▸ **TASK INSTRUCTIONS**
Write out every line below that includes the word "AdamsStableHtpy".

▸ **RECORDED INFORMATION**
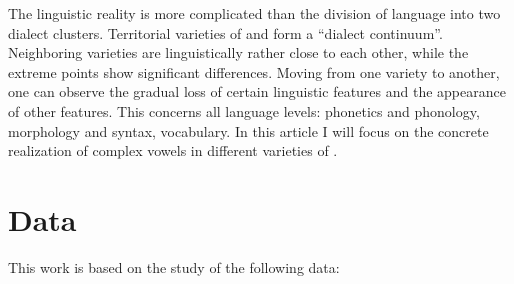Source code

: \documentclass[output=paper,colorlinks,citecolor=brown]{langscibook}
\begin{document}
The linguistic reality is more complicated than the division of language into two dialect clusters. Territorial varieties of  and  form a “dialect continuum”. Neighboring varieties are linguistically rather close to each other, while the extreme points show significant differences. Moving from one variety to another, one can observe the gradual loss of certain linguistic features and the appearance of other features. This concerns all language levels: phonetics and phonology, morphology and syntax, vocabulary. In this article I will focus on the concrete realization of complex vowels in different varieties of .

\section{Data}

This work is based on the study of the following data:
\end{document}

--

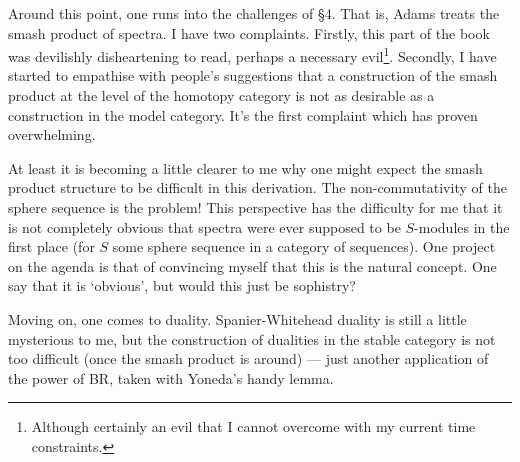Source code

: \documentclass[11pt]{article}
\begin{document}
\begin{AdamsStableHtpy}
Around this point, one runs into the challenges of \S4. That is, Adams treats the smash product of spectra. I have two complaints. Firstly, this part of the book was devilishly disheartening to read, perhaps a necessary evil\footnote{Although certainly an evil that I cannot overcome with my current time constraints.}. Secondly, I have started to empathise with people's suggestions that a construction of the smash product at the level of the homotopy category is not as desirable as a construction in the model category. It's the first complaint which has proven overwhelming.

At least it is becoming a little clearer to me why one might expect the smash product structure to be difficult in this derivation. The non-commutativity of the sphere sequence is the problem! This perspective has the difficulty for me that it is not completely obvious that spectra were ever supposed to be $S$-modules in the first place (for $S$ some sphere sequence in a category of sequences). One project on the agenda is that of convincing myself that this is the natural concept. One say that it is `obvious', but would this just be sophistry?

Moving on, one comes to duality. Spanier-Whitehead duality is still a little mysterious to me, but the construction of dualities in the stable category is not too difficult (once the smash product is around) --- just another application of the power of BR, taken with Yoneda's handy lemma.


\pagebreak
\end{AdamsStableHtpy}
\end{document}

▸ **YOUR RESPONSE**
\begin{AdamsStableHtpy}
\end{AdamsStableHtpy}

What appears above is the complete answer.